Monitoring Azure Policy Compliance States - 2021 Edition
Introduction
Back in 2019, I published a blog post on Microsoft’s ITOps Talk Blog on How to Create Azure Monitor Alerts for Non-Compliant Azure Policies. Sadly, the solution I posted have stopped working a while ago because Azure Policy no longer publishes resource compliance states to Azure Activity logs.
I have been asked to update the article by the Azure Policy product team numerous times, but I didn’t want to just post statement without any positive news. I wanted to develop a brand new solution for monitoring the Azure Policy compliance states using Azure Monitor.
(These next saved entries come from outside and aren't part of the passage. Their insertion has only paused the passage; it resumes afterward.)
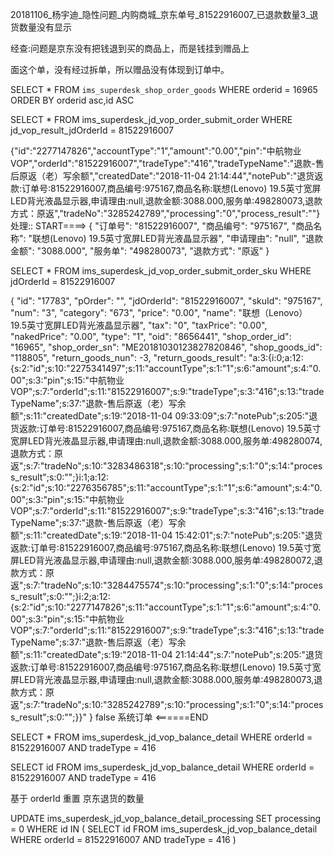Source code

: 



20181106_杨宇迪_隐性问题_内购商城_京东单号_81522916007_已退款数量3_退货数量没有显示



经查:问题是京东没有把钱退到买的商品上，而是钱挂到赠品上

面这个单，没有经过拆单，所以赠品没有体现到订单中。

SELECT * FROM `ims_superdesk_shop_order_goods` WHERE orderid = 16965 ORDER BY orderid asc,id ASC

SELECT * FROM ims_superdesk_jd_vop_order_submit_order WHERE jd_vop_result_jdOrderId = 81522916007



{"id":"2277147826","accountType":"1","amount":"0.00","pin":"中航物业VOP","orderId":"81522916007","tradeType":"416","tradeTypeName":"退款-售后原返（老）写余额","createdDate":"2018-11-04 21:14:44","notePub":"退货返款:订单号:81522916007,商品编号:975167,商品名称:联想(Lenovo) 19.5英寸宽屏LED背光液晶显示器,申请理由:null,退款金额:3088.000,服务单:498280073,退款方式：原返","tradeNo":"3285242789","processing":"0","process_result":""}  处理::
START====>
{
    "订单号": "81522916007",
    "商品编号": "975167",
    "商品名称": "联想(Lenovo) 19.5英寸宽屏LED背光液晶显示器",
    "申请理由": "null",
    "退款金额": "3088.000",
    "服务单": "498280073",
    "退款方式": "原返"
}


SELECT * FROM ims_superdesk_jd_vop_order_submit_order_sku WHERE jdOrderId = 81522916007


{
    "id": "17783",
    "pOrder": "",
    "jdOrderId": "81522916007",
    "skuId": "975167",
    "num": "3",
    "category": "673",
    "price": "0.00",
    "name": "联想（Lenovo） 19.5英寸宽屏LED背光液晶显示器",
    "tax": "0",
    "taxPrice": "0.00",
    "nakedPrice": "0.00",
    "type": "1",
    "oid": "8656441",
    "shop_order_id": "16965",
    "shop_order_sn": "ME20181030123827820846",
    "shop_goods_id": "118805",
    "return_goods_nun": -3,
    "return_goods_result": "a:3:{i:0;a:12:{s:2:\"id\";s:10:\"2275341497\";s:11:\"accountType\";s:1:\"1\";s:6:\"amount\";s:4:\"0.00\";s:3:\"pin\";s:15:\"中航物业VOP\";s:7:\"orderId\";s:11:\"81522916007\";s:9:\"tradeType\";s:3:\"416\";s:13:\"tradeTypeName\";s:37:\"退款-售后原返（老）写余额\";s:11:\"createdDate\";s:19:\"2018-11-04 09:33:09\";s:7:\"notePub\";s:205:\"退货返款:订单号:81522916007,商品编号:975167,商品名称:联想(Lenovo) 19.5英寸宽屏LED背光液晶显示器,申请理由:null,退款金额:3088.000,服务单:498280074,退款方式：原返\";s:7:\"tradeNo\";s:10:\"3283486318\";s:10:\"processing\";s:1:\"0\";s:14:\"process_result\";s:0:\"\";}i:1;a:12:{s:2:\"id\";s:10:\"2276356785\";s:11:\"accountType\";s:1:\"1\";s:6:\"amount\";s:4:\"0.00\";s:3:\"pin\";s:15:\"中航物业VOP\";s:7:\"orderId\";s:11:\"81522916007\";s:9:\"tradeType\";s:3:\"416\";s:13:\"tradeTypeName\";s:37:\"退款-售后原返（老）写余额\";s:11:\"createdDate\";s:19:\"2018-11-04 15:42:01\";s:7:\"notePub\";s:205:\"退货返款:订单号:81522916007,商品编号:975167,商品名称:联想(Lenovo) 19.5英寸宽屏LED背光液晶显示器,申请理由:null,退款金额:3088.000,服务单:498280072,退款方式：原返\";s:7:\"tradeNo\";s:10:\"3284475574\";s:10:\"processing\";s:1:\"0\";s:14:\"process_result\";s:0:\"\";}i:2;a:12:{s:2:\"id\";s:10:\"2277147826\";s:11:\"accountType\";s:1:\"1\";s:6:\"amount\";s:4:\"0.00\";s:3:\"pin\";s:15:\"中航物业VOP\";s:7:\"orderId\";s:11:\"81522916007\";s:9:\"tradeType\";s:3:\"416\";s:13:\"tradeTypeName\";s:37:\"退款-售后原返（老）写余额\";s:11:\"createdDate\";s:19:\"2018-11-04 21:14:44\";s:7:\"notePub\";s:205:\"退货返款:订单号:81522916007,商品编号:975167,商品名称:联想(Lenovo) 19.5英寸宽屏LED背光液晶显示器,申请理由:null,退款金额:3088.000,服务单:498280073,退款方式：原返\";s:7:\"tradeNo\";s:10:\"3285242789\";s:10:\"processing\";s:1:\"0\";s:14:\"process_result\";s:0:\"\";}}"
}
false
系统订单 
<======END



SELECT * FROM ims_superdesk_jd_vop_balance_detail WHERE orderId = 81522916007 AND tradeType = 416

SELECT id FROM ims_superdesk_jd_vop_balance_detail WHERE orderId = 81522916007 AND tradeType = 416


基于 orderId 重置 京东退货的数量

UPDATE 	ims_superdesk_jd_vop_balance_detail_processing SET processing = 0 WHERE id IN (
    SELECT id FROM ims_superdesk_jd_vop_balance_detail WHERE orderId = 81522916007 AND tradeType = 416
)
I had two possible solutions in mind and it stayed on my office whiteboard for the last 6 months or so. Due to other work commitments, I haven’t had time to work on it until now.
The two integration points for Azure Policy that I thought I could use are Azure Event Grid and Azure Resource Graph. In the end, I have decided to take the Event Grid option because I believe it’s inexpensive, easier to implement, and scales better in a large environment.
I have spent last few days coding the solution, from the high-level, it looks like the diagram below in the Azure Enterprise-Scale framework.
The solution consists of the following components:
- Bicep Template for Azure Function App
- App Service Plan
- Function App
- Key Vault
- App Insights
- Storage Account
- Bicep Template for Event Grid
- Event Grid System Topic
- Event Grid Subscription
-
Python function fo passing the PolicyInsights events from Event Grid to a Log Analytics workspace via the Log Analytics Data Collector REST API
- A YAML pipeline for Azure DevOps to deploy the entire solution
The solution is published in my GitHub repo azure.policy.monitor.
Deployment Instruction
Since I have included Bicep templates for deploying all required Azure resources, as well as the source code for the Python function, you can deploy them using your deployment tool of choice, or use the Azure DevOps YAML pipeline included from my repo as a starting point.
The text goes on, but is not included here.